**To do:**
Set down the material in full. Keep every line exactly as it is.

● ● ● ● ●

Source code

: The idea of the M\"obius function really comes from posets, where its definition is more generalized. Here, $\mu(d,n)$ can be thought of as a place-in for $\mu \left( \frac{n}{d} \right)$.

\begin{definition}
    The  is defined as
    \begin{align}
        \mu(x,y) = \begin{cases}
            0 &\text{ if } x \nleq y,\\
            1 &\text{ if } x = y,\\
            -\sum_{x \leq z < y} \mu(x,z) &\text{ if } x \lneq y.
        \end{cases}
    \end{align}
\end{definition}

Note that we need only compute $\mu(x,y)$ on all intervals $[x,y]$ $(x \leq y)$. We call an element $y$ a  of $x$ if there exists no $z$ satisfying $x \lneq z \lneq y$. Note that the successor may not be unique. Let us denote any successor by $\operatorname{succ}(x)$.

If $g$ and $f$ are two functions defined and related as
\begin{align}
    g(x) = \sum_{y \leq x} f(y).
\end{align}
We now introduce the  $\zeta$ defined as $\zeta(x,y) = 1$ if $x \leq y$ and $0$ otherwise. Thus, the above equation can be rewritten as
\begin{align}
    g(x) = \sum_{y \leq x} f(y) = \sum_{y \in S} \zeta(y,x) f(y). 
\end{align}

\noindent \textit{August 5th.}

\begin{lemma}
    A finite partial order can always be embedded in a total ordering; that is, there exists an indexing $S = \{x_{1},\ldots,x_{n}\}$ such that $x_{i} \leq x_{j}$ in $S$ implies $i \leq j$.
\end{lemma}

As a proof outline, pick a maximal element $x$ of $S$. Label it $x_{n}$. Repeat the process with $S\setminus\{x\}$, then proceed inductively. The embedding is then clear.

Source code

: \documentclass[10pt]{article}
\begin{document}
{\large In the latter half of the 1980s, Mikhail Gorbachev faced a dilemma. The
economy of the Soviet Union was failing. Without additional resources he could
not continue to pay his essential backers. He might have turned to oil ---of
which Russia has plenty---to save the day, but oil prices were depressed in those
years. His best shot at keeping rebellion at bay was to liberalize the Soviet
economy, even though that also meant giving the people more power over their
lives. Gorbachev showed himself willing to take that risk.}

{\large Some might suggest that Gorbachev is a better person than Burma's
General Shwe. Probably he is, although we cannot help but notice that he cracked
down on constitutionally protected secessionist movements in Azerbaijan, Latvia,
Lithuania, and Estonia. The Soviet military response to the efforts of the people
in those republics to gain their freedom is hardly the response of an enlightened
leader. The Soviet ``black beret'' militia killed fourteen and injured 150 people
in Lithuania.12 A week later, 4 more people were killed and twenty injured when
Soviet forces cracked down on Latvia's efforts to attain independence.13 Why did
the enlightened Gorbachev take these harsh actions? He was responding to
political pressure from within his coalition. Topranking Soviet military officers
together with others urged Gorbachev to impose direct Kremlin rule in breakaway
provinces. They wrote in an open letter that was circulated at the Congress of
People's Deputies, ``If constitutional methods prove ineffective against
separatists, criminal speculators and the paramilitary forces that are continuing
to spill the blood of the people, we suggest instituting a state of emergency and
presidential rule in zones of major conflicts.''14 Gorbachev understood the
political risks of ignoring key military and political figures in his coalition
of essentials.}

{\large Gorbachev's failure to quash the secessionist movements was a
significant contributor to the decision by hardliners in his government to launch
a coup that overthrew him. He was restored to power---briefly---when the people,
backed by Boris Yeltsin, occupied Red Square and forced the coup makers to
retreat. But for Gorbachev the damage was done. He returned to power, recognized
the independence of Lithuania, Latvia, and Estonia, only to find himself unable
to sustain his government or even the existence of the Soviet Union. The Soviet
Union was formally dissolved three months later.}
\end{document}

● ● ● ● ●

**Expected output:**
Source code

: The idea of the M\"obius function really comes from posets, where its definition is more generalized. Here, $\mu(d,n)$ can be thought of as a place-in for $\mu \left( \frac{n}{d} \right)$.

\begin{definition}
    The  is defined as
    \begin{align}
        \mu(x,y) = \begin{cases}
            0 &\text{ if } x \nleq y,\\
            1 &\text{ if } x = y,\\
            -\sum_{x \leq z < y} \mu(x,z) &\text{ if } x \lneq y.
        \end{cases}
    \end{align}
\end{definition}

Note that we need only compute $\mu(x,y)$ on all intervals $[x,y]$ $(x \leq y)$. We call an element $y$ a  of $x$ if there exists no $z$ satisfying $x \lneq z \lneq y$. Note that the successor may not be unique. Let us denote any successor by $\operatorname{succ}(x)$.

If $g$ and $f$ are two functions defined and related as
\begin{align}
    g(x) = \sum_{y \leq x} f(y).
\end{align}
We now introduce the  $\zeta$ defined as $\zeta(x,y) = 1$ if $x \leq y$ and $0$ otherwise. Thus, the above equation can be rewritten as
\begin{align}
    g(x) = \sum_{y \leq x} f(y) = \sum_{y \in S} \zeta(y,x) f(y). 
\end{align}

\noindent \textit{August 5th.}

\begin{lemma}
    A finite partial order can always be embedded in a total ordering; that is, there exists an indexing $S = \{x_{1},\ldots,x_{n}\}$ such that $x_{i} \leq x_{j}$ in $S$ implies $i \leq j$.
\end{lemma}

As a proof outline, pick a maximal element $x$ of $S$. Label it $x_{n}$. Repeat the process with $S\setminus\{x\}$, then proceed inductively. The embedding is then clear.

Source code

: \documentclass[10pt]{article}
\begin{document}
{\large In the latter half of the 1980s, Mikhail Gorbachev faced a dilemma. The
economy of the Soviet Union was failing. Without additional resources he could
not continue to pay his essential backers. He might have turned to oil ---of
which Russia has plenty---to save the day, but oil prices were depressed in those
years. His best shot at keeping rebellion at bay was to liberalize the Soviet
economy, even though that also meant giving the people more power over their
lives. Gorbachev showed himself willing to take that risk.}

{\large Some might suggest that Gorbachev is a better person than Burma's
General Shwe. Probably he is, although we cannot help but notice that he cracked
down on constitutionally protected secessionist movements in Azerbaijan, Latvia,
Lithuania, and Estonia. The Soviet military response to the efforts of the people
in those republics to gain their freedom is hardly the response of an enlightened
leader. The Soviet ``black beret'' militia killed fourteen and injured 150 people
in Lithuania.12 A week later, 4 more people were killed and twenty injured when
Soviet forces cracked down on Latvia's efforts to attain independence.13 Why did
the enlightened Gorbachev take these harsh actions? He was responding to
political pressure from within his coalition. Topranking Soviet military officers
together with others urged Gorbachev to impose direct Kremlin rule in breakaway
provinces. They wrote in an open letter that was circulated at the Congress of
People's Deputies, ``If constitutional methods prove ineffective against
separatists, criminal speculators and the paramilitary forces that are continuing
to spill the blood of the people, we suggest instituting a state of emergency and
presidential rule in zones of major conflicts.''14 Gorbachev understood the
political risks of ignoring key military and political figures in his coalition
of essentials.}

{\large Gorbachev's failure to quash the secessionist movements was a
significant contributor to the decision by hardliners in his government to launch
a coup that overthrew him. He was restored to power---briefly---when the people,
backed by Boris Yeltsin, occupied Red Square and forced the coup makers to
retreat. But for Gorbachev the damage was done. He returned to power, recognized
the independence of Lithuania, Latvia, and Estonia, only to find himself unable
to sustain his government or even the existence of the Soviet Union. The Soviet
Union was formally dissolved three months later.}
\end{document}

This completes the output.